Ego Paralysis

I’ve rarely seen anyone honestly admit to being controlled by their egos at work. I’m sure you never partake in irrational thought, it’s just everyone else around you, right? The fact of the matter is that often, when I’m working with executives about issues, they already have a hunch about the right way to address things, and it’s ego that’s standing in the way. You can and should create a culture that’s less driven by ego and supposedly harming someone’s public image if you want to have a team worth leading.

Mea Culpa

First, there are surely areas where you are letting your own ego stand in the way. Whenever that happens, you’re like that person still trying to hang on to a barely functioning BlackBerry because you used to tell everyone, “This thing will beat iPhones” (if this seems oddly specific, it is).

Here are typical cases where we let our egos get the best of us for you to consider whether you’re going through something similar:

Stubbornness: You’ve made a decision in the past that you’re needlessly sticking to even though it’s now clear it wasn’t the right approach. Perhaps fighting an old fight just so you wouldn’t “lose face.” Strong opinions, weakly held. Make it easy for yourself and everyone around you to change their minds by cultivating an atmosphere that doesn’t keep going back to past mistakes.

Micromanagement: Not necessarily in the most straightforward manner, but generally believing that you’re needed because you’re a great technical expert, you were there from the start, you know all the old systems, etc. And due to that, you cannot and should not genuinely disengage from many day-to-day operations. That’s how we get stuck with hero executives who the team learns to rely on as a crutch. Stop believing your ego telling you you’re irreplaceable. Instead, take more vacations, shut off most Slack push notifications, and when you do help, do it via a proxy-typist (someone else has to perform what you say).

Pigeon-holing: Similarly, I sometimes work with tech executives who seem to believe that getting involved in other areas of the business implies something negative about their technical mastery. It is as if one has to be disconnected from what happens in the sales department to be a good CTO. I can understand others pigeonholing you (and even then, we work together to overcome it when necessary), but you should never believe having more knowledge of anything or an interest in it will harm you.

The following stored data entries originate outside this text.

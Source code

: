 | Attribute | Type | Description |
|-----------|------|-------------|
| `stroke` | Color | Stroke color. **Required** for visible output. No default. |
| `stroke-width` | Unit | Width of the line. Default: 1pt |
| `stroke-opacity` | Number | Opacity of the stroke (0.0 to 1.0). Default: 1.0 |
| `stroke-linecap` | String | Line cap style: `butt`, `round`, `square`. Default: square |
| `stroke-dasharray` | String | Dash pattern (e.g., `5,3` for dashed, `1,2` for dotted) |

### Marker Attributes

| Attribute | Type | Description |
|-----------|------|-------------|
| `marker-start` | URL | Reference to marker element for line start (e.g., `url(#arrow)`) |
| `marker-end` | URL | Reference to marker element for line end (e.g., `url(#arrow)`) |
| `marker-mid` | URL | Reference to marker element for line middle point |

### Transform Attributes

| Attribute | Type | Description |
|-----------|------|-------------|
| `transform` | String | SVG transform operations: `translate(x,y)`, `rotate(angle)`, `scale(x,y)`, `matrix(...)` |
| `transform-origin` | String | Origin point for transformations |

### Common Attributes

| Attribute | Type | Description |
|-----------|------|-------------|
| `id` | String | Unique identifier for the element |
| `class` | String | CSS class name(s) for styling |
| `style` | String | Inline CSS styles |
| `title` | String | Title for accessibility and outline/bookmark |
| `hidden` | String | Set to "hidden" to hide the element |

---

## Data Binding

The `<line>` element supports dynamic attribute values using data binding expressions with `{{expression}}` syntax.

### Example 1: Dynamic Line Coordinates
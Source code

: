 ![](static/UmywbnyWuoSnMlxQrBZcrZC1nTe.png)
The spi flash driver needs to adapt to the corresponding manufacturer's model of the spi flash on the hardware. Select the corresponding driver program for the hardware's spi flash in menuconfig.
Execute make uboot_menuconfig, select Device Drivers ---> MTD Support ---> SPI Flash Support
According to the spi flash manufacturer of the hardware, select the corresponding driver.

Possessiveness: Many technical cofounders come to a point where their organizations run pretty well without their day-to-day involvement. Frequently, it’s due to them bringing in or promoting someone else to be in charge of things, such as a VP Engineering. What happens then is that they become afraid to get “lost” without any specific role or impact lever. Some of the best CTOs I’ve worked with accepted wandering is necessary from time to time.

Enabling Ego Cultivation

Now, let’s look at your organization in general. For some people, the avoidance of harming anyone else’s ego is even greater than the care for their own egos. That’s a very kind intention, but it hurts organizations long-term.

Career conditioning: There are leaders whose greatest fear is asking their people what they aspire to do. In some companies, it’s as if the majority of the ICs are just waiting to get into management. That’s often an indication of conditioning to think that the only way to grow and succeed is by taking a specific path. It might be an issue in how your company helps people progress their careers, and it might be a belief they held earlier. However, trying to avoid those conversations or letting people have the impression that they’re on that track when you don’t think they’re a good fit is wrong. You are trying to coddle their egos and just waiting for things to explode later, often after they’ve had enough.

Martyrdom: Early employees are generally considered priceless by startups. They have the ability to move things, they understand many issues, and they’re often less spoiled. However, what often goes unspoken is that many of these have gotten used to doing things they don’t really enjoy just because they feel like “that’s what early employees do.” This is again how our “image” harms us. I don’t think everyone must follow the same track. And many people who like early startups do not like more mature ones and end up staying on due to inertia. Help them realize that even if this won’t be easy for the company, they shouldn’t stay where they are growing and being fulfilled. It’s a long-term win for all involved.

Peter principle: I kept the most well-known case for last, and that is when we have someone who’s going through the Peter principle: being promoted to the level at which one is no longer competent. Many startups are riddled with poor-fit managers who should be moved aside or coached better. When you fail to do the latter, you owe it to your team to do the former. A bruised ego is not as bad as handicapping an entire team.

Leadership is about courageous actions. When we let too many of these situations linger, they accumulate and become one of the main reasons larger organizations are slow, political, and sometimes not very fun.